▸ **TASK PROMPT**: Among the lines below, count those with "includegraphics". Give the total alone.

▸ **DATA FOR PROCESSING**:
-------

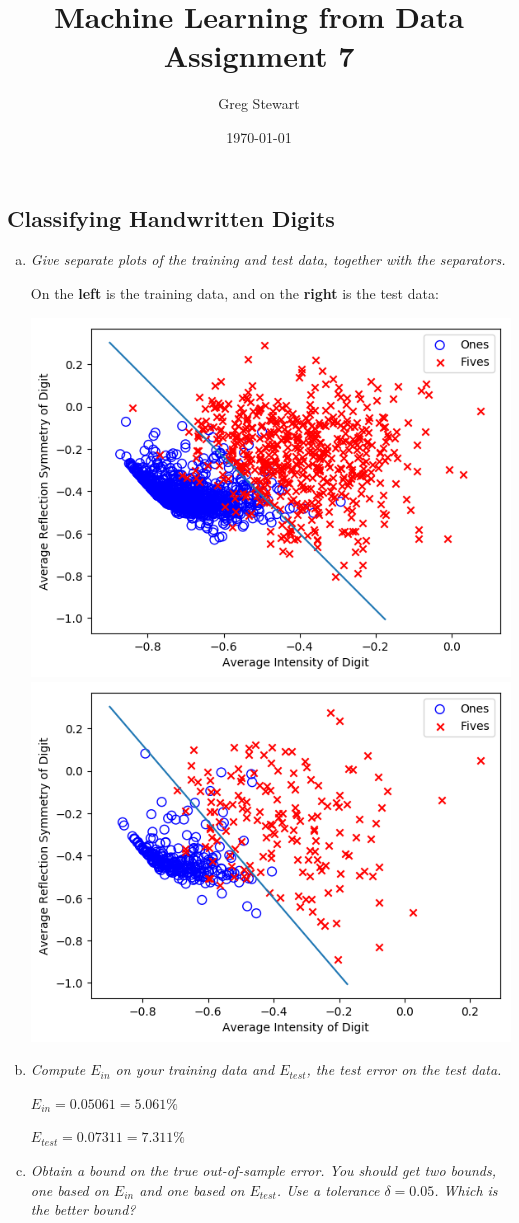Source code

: \documentclass{article}
\title{Machine Learning from Data Assignment 7}
\author{Greg Stewart}
\date{\today}
\begin{document}
\maketitle

\subsection*{Classifying Handwritten Digits}

\begin{enumerate}[(a)]
  \item \textit{Give separate plots of the training and test data, together with the separators.}

    On the \textbf{left} is the training data, and on the \textbf{right} is the test data:

    \begin{center}
    \includegraphics[width=.45\textwidth]{./data/trainingplot.png}
    \includegraphics[width=.45\textwidth]{./data/testplot.png}
    \end{center}

  \item \textit{Compute $E_{in}$ on your training data and $E_{test}$, the test error on the test
    data.}

    $E_{in} = 0.05061 = 5.061\%$

    $E_{test} = 0.07311 = 7.311\%$

  \item \textit{Obtain a bound on the true out-of-sample error. You should get two bounds, one 
    based on $E_{in}$ and one based on $E_{test}$. Use a tolerance $\delta = 0.05$.
    Which is the better bound?}


\end{enumerate}
\end{document}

-------

▸ **RESPONSE**: 2